Mascarillas
Mientras el hombre ratifica con sus actos que es el auténtico creador de su destrucción, el mundo va y se convierte en una sucesión de imágenes imprevistas danzando sobre un escenario en donde alternan intérpretes exóticos, héroes y víctimas vestidos de verde, gentes que apuran su dorada mediocridad en sus casas con noticias y sobresaltos o grotescos irresponsables que beben, celebran la nada a voces y, como emisarios de la muerte, juegan a la 'gallinica ciega' sin parar. La inmensa mayoría espera el milagro del tiempo, agarrada a él como a tabla de náufrago, y mira los escaparates de las farmacias por si la vacuna.
Descorramos el telón de esta escenografía desalentada, de esta extensión dominada por los corceles amarillentos del Apocalipsis y echemos un vistazo a los detalles que se entrevén por entre los árboles de un bosque lleno de sombras, por entre esa espesura a la que llaman pandemia.
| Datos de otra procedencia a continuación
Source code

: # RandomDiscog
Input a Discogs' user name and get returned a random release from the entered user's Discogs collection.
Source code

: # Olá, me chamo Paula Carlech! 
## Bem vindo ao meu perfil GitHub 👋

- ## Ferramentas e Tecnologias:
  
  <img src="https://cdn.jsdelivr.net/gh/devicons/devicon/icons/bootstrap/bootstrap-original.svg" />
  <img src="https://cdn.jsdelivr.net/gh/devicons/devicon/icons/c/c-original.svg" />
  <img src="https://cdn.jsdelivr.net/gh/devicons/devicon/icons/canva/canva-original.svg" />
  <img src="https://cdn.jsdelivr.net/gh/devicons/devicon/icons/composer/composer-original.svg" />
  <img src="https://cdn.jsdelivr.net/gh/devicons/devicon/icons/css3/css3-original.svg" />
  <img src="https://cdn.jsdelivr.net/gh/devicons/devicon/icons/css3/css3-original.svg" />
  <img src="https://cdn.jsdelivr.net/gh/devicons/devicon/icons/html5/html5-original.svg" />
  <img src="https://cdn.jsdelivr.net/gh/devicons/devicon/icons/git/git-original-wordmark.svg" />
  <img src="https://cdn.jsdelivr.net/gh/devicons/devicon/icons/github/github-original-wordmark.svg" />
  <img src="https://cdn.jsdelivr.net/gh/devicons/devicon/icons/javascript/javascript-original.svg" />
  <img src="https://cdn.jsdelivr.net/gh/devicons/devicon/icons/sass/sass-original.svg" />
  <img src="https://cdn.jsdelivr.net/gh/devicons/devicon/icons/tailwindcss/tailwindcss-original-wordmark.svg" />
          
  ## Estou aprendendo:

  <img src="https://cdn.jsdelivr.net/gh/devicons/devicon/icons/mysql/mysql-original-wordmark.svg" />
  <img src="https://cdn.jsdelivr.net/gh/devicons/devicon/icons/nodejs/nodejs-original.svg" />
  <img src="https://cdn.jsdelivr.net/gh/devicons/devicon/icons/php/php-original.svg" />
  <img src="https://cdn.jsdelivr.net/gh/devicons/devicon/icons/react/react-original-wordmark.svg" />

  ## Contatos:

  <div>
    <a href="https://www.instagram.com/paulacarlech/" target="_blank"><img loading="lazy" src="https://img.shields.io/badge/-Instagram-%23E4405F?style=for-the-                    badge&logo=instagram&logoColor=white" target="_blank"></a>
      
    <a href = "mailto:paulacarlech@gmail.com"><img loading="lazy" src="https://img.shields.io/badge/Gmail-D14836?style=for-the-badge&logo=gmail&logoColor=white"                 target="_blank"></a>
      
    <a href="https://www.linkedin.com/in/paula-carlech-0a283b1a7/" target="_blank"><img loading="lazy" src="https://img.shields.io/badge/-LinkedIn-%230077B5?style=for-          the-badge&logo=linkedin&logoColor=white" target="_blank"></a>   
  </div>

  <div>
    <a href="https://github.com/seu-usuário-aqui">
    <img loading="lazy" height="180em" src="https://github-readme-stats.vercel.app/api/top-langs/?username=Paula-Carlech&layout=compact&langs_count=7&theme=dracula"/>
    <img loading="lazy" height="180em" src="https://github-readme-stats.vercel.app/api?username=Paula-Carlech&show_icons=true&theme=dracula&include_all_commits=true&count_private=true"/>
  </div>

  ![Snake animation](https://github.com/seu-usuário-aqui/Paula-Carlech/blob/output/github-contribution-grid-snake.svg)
Esta calamidad del coronavirus se ha convertido en una danza atiborrada de acróbatas enmascarados o gentes desprovistas de responsabilidad. Y ahí andamos: unos, consumiendo mascarillas sin cesar, celebrando con sonrisa atenuada la alegría de un encuentro o soportando la pena desdibujada de esa convulsión volcánica que nos ha malherido. Otros, los irresponsables, ejercen sin pudor su condición de inconscientes.
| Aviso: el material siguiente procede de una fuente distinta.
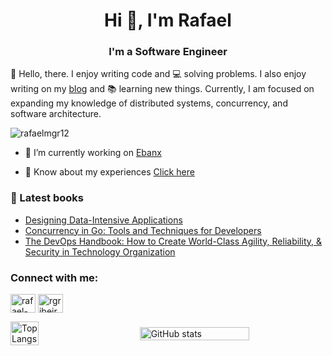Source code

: 
<h1 align="center">Hi 👋, I'm Rafael</h1>
<h3 align="center">I'm a Software Engineer</h3>

👋 Hello, there. I enjoy writing code and 💻 solving problems. I also enjoy writing on my [blog](https://medium.com/@rgribeiro) and 📚 learning new things. Currently, I am focused on expanding my knowledge of distributed systems, concurrency, and software architecture.

<p align="left"> <img src="https://komarev.com/ghpvc/?username=rafaelmgr12&label=Profile%20views&color=0e75b6&style=flat" alt="rafaelmgr12" /> </p>

- 🔭 I’m currently working on [Ebanx](https://www.ebanx.com/en/)

- 📄 Know about my experiences [Click here](https://drive.google.com/file/d/1UgtXKJTh41twLwrWjsC0vspHb74mEHcB/view?usp=sharing)

### 📘 Latest books

- [Designing Data-Intensive Applications](https://a.co/d/5s4s91s)
- [Concurrency in Go: Tools and Techniques for Developers](https://a.co/d/fLvdC2b)
- [The DevOps Handbook: How to Create World-Class Agility, Reliability, & Security in Technology Organization](https://www.amazon.com.br/Devops-Handbook-World-Class-Reliability-Organizations/dp/1950508404/ref=asc_df_1950508404/?tag=googleshopp00-20&linkCode=df0&hvadid=379726347250&hvpos=&hvnetw=g&hvrand=5524970625868687936&hvpone=&hvptwo=&hvqmt=&hvdev=c&hvdvcmdl=&hvlocint=&hvlocphy=1001773&hvtargid=pla-1187802203476&psc=1)

<h3 align="left">Connect with me:</h3>
<p align="left">

<a href="https://linkedin.com/in/rafael-mgr" target="blank"><img align="center" src="https://raw.githubusercontent.com/rahuldkjain/github-profile-readme-generator/master/src/images/icons/Social/linked-in-alt.svg" alt="rafael-mgr" height="30" width="40" /></a>
<a href="https://medium.com/@rgribeiro" target="blank"><img align="center" src="https://raw.githubusercontent.com/rahuldkjain/github-profile-readme-generator/master/src/images/icons/Social/medium.svg" alt="rgribeiro" height="30" width="40" /></a>
</p>

<div style="display: flex; align-items: center; justify-content: space-between;">
  <img src="https://github-readme-stats.vercel.app/api/top-langs/?username=rafaelmgr12&langs_count=10&hide=jupyter%20notebook" alt="Top Langs" style="width: 30%;">
  <img src="https://github-readme-stats.vercel.app/api?username=rafaelmgr12&show_icons=true&count_private=true" alt="GitHub stats" style="width: 59%;">
</div>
De momento, las bocas ya no nos sirven para demostrar un estado de ánimo, pues la risa, la ira, la languidez o la ternura tan solo se adivinan por la mirada. Las mascarillas han ganado la partida a la expresividad de los ojos. Pero lo más grave es que cuando los que habitamos este trozo de planeta llamado España nos estábamos yendo de rositas sin haber experimentado los efectos de cataclismo alguno... a esos, digo, nos ha caído este diluvio de malos presagios. Otros –los padres de la generación de quien esto escribe– fueron protagonistas sombríos de su edad arriesgada: vivieron guerras, padecieron cirugías agresivas, pasaron hambre, qué sé yo. Para nosotros, jóvenes y maduros, el dolor es algo histórico y hasta ahora inimaginable. Por eso digo que nos íbamos de rositas. Ahora tengo la impresión de que la pandemia ha partido en dos el mundo y ha roto en mil pedazos el calendario más o menos amable de la cotidianeidad.
De momento, algunos nos conformamos con tener miedo a casi todo: a la vida, al aire, a los que andan por las aceras, al humo de los fumadores y a esta convulsión volcánica que ha llenado las naciones de proteínas insidiosas y murciélagos de pesadilla. Pero hay un sector de la población que vive la pandemia como un acontecimiento aglutinador de mezquindades e irresponsabilidades ('mala gente que camina / y va apestando la tierra'). Sin mascarillas y sin nada que los proteja a ellos ni a sus mayores, se abrazan cuando celebran un botellón, una victoria futbolera, una fiesta paleta o una inconsciencia llena de inmadurez y de majadería. No saben la que pueden liar por dejarse las mascarillas en el cajón del olvido o en el desván de la ignorancia. No saben que son ellos los mensajeros de las próximas malas noticias.